Federal regulators are focusing on compliance with Bank Secrecy Act (“BSA”) and anti-money laundering (“AML”) laws and regulations.
On September 23, 2013, FinCEN, the Securities and Exchange Commission and the Comptroller of the Currency (“OCC”) assessed a $37.5 million penalty against TD Bank for failure to file suspicious activity reports relating to a Ponzi scheme committed by a Florida attorney.
TD Bank’s failure to file SARs related to various attorney trust accounts which were used to conduct fraudulent transactions. FinCEN noted that the bank’s policies, procedures, and training regarding trust accounts had been inadequate. The bank’s AML surveillance software alerted employees of the suspicious activity and the bank filed five late SARs relating to the massive Ponzi scheme.

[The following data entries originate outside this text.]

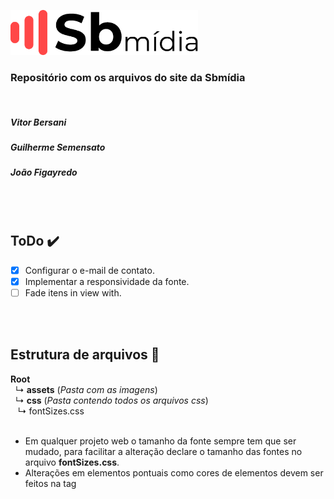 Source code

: 
<p align="start">
  <img src="assets/logo.png" width="300" title="logo">
</p>

### Repositório com os arquivos do site da Sbmídia
<br/>

##### Vitor Bersani
##### Guilherme Semensato
##### João Figayredo

<br/><br/>

## ToDo :heavy_check_mark:
- [x] Configurar o e-mail de contato. 
- [x] Implementar a responsividade da fonte.
- [ ] Fade itens in view with.

<br/><br/>

## Estrutura de arquivos :floppy_disk:
**Root** <br/>
&nbsp; ↳ **assets** (*Pasta com as imagens*) <br/>
&nbsp; ↳ **css** (*Pasta contendo todos os arquivos css*)<br/>
&nbsp;&nbsp; ↳ fontSizes.css <br/><br/>

- Em qualquer projeto web o tamanho da fonte sempre tem que ser mudado, para facilitar a alteração declare o tamanho das fontes no arquivo **fontSizes.css**.
- Alterações em elementos pontuais como cores de elementos devem ser feitos na tag <style/> dentro do próprio html da secção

In another enforcement action, FinCEN, the OCC and the USAO-New Jersey assessed a $4.1 million penalty against a Saddle River Valley Bank for failing to maintain an effective AML program, failing to conduct adequate due diligence on foreign correspondent accounts, and failing to file SARs.
Saddle River Bank executed $1.5 billion worth of transactions on behalf of Mexican and Dominican exchange houses despite a specific FinCEN advisory warning of risks of dealing with these institutions. The bank failed to file SARs.
These recent enforcement actions highlight the importance of financial institutions implementing robust SARS review and filing procedures. A bank only has to suspect or have reason to suspect illegal activity related to a transaction to trigger a potential SARs filing. Monitoring procedures are critical to identify and analyze potential suspect transactions.
A transaction is “suspicious” if the transaction: (1) involves funds derived from illegal activities, or is conducted to disguise funds derived from illegal activities; (2) is designed to evade the reporting or recordkeeping requirements of the BSA or implementing regulations; or (3) has no business or apparent lawful purpose or is not the sort in which the customer would normally be expected to engage, and the bank knows of no reasonable explanation for the transaction after examining the available facts.
BSA/AML compliance requires financial institutions to invest in technology, training, auditing and monitoring systems. The bank’s risk profile should dictate the resources committed to BSA/AML and OFAC compliance programs.
Compliance programs should be designed to evaluate a customer’s specific risk profile along with the nature of the transaction. Due diligence and monitoring systems should be keyed to a combined measure of these two variables so that high-risk transactions are identified and evaluated. A SARs committee can provide an objective and consistent assessment of individual transactions to ensure that SARs are filed in appropriate situations.